● Your task:
Check the records below for the word "that" and state how many lines contain it, replying with the number only.

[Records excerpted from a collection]
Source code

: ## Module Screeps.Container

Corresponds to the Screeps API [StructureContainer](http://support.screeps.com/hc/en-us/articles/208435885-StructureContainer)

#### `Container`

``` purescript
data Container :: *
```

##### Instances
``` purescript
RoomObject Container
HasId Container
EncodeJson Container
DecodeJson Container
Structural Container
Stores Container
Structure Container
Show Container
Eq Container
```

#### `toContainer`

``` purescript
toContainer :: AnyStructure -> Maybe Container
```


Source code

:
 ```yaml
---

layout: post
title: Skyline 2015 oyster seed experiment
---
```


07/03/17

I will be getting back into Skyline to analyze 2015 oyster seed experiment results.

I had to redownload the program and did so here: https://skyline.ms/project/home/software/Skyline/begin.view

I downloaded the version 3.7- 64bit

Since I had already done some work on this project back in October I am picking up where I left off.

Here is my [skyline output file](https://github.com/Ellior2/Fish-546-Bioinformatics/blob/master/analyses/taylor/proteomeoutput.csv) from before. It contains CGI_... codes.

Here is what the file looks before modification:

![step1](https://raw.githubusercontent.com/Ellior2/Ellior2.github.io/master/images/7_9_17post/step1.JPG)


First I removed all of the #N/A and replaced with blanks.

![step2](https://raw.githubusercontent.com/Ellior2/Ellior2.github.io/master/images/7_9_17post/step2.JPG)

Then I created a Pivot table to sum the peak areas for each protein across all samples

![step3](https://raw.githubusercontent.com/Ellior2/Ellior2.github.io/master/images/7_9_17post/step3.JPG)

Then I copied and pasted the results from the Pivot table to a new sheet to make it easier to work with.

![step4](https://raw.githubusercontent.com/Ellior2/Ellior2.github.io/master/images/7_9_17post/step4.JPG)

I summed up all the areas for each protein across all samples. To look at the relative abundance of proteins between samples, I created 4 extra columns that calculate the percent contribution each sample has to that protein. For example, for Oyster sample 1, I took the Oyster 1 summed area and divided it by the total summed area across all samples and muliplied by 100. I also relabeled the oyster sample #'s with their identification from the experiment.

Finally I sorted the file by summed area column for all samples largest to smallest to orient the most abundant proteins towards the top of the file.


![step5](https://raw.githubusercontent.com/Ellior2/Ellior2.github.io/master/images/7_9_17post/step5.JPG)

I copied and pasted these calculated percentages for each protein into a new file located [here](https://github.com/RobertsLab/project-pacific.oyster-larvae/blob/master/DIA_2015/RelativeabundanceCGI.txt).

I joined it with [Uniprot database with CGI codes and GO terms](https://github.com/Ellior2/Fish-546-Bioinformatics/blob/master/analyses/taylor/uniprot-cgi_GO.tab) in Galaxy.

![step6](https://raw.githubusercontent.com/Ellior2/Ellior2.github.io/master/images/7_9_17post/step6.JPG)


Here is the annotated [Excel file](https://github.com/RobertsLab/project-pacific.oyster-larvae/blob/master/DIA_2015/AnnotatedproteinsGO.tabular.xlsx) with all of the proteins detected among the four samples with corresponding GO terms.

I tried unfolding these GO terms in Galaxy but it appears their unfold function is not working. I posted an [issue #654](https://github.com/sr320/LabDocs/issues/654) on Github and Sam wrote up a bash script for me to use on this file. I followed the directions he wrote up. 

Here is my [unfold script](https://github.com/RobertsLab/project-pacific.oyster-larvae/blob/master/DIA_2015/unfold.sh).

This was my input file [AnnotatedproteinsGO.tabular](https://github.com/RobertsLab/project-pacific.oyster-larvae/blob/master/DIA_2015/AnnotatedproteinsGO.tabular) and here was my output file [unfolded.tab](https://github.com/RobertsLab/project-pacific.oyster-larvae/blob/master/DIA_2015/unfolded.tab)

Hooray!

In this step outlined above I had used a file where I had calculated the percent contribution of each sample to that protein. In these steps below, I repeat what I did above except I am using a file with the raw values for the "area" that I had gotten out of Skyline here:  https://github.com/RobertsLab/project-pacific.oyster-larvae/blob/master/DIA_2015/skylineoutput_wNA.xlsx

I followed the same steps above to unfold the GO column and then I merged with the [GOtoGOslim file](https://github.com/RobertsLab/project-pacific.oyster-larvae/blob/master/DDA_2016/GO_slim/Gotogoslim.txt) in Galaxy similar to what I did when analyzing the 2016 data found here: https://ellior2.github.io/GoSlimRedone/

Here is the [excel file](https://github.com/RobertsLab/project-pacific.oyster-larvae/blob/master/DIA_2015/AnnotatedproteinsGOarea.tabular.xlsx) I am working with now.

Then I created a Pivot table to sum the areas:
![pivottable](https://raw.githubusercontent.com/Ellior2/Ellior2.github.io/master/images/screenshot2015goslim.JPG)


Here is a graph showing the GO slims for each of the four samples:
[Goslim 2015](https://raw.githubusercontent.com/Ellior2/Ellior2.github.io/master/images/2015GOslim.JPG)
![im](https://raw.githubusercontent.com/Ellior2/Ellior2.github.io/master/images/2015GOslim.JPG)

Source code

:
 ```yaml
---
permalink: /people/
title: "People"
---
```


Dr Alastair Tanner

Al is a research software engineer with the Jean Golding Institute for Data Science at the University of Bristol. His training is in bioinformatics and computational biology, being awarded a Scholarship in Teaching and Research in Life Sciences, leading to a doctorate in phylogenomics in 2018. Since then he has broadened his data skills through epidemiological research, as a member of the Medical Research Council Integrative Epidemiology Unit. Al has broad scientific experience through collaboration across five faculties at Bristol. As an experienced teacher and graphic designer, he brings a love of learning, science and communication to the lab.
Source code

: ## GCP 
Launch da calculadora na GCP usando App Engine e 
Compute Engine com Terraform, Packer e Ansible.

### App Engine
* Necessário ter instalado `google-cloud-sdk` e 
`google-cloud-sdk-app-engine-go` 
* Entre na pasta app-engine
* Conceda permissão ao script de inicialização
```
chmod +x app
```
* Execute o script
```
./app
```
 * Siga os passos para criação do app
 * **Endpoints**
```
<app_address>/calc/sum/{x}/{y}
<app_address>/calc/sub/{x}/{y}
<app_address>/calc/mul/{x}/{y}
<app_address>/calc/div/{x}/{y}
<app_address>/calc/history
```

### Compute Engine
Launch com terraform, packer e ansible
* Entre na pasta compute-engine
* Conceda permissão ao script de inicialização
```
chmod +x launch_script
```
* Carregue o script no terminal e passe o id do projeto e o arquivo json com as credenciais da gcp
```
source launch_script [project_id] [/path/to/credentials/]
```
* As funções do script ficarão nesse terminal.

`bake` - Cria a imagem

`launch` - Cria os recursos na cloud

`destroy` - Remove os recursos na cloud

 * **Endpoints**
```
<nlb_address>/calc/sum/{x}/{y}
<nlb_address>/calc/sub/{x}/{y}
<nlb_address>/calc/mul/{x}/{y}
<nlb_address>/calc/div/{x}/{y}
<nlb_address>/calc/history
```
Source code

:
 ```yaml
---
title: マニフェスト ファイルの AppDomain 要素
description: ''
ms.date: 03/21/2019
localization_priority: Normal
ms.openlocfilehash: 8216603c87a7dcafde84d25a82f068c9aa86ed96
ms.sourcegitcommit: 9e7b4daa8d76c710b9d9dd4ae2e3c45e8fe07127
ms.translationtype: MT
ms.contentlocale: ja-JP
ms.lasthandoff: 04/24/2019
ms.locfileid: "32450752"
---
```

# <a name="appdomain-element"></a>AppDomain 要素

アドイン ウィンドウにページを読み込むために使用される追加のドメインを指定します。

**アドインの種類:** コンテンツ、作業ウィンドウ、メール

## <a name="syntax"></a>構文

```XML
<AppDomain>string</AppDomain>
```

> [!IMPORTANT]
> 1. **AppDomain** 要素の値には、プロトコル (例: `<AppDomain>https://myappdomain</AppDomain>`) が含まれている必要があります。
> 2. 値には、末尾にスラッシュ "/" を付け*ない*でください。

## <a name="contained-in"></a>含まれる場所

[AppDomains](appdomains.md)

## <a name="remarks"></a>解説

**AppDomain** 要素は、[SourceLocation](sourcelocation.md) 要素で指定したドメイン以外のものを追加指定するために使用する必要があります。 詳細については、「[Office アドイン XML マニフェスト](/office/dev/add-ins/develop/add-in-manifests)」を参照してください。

● Solution:
2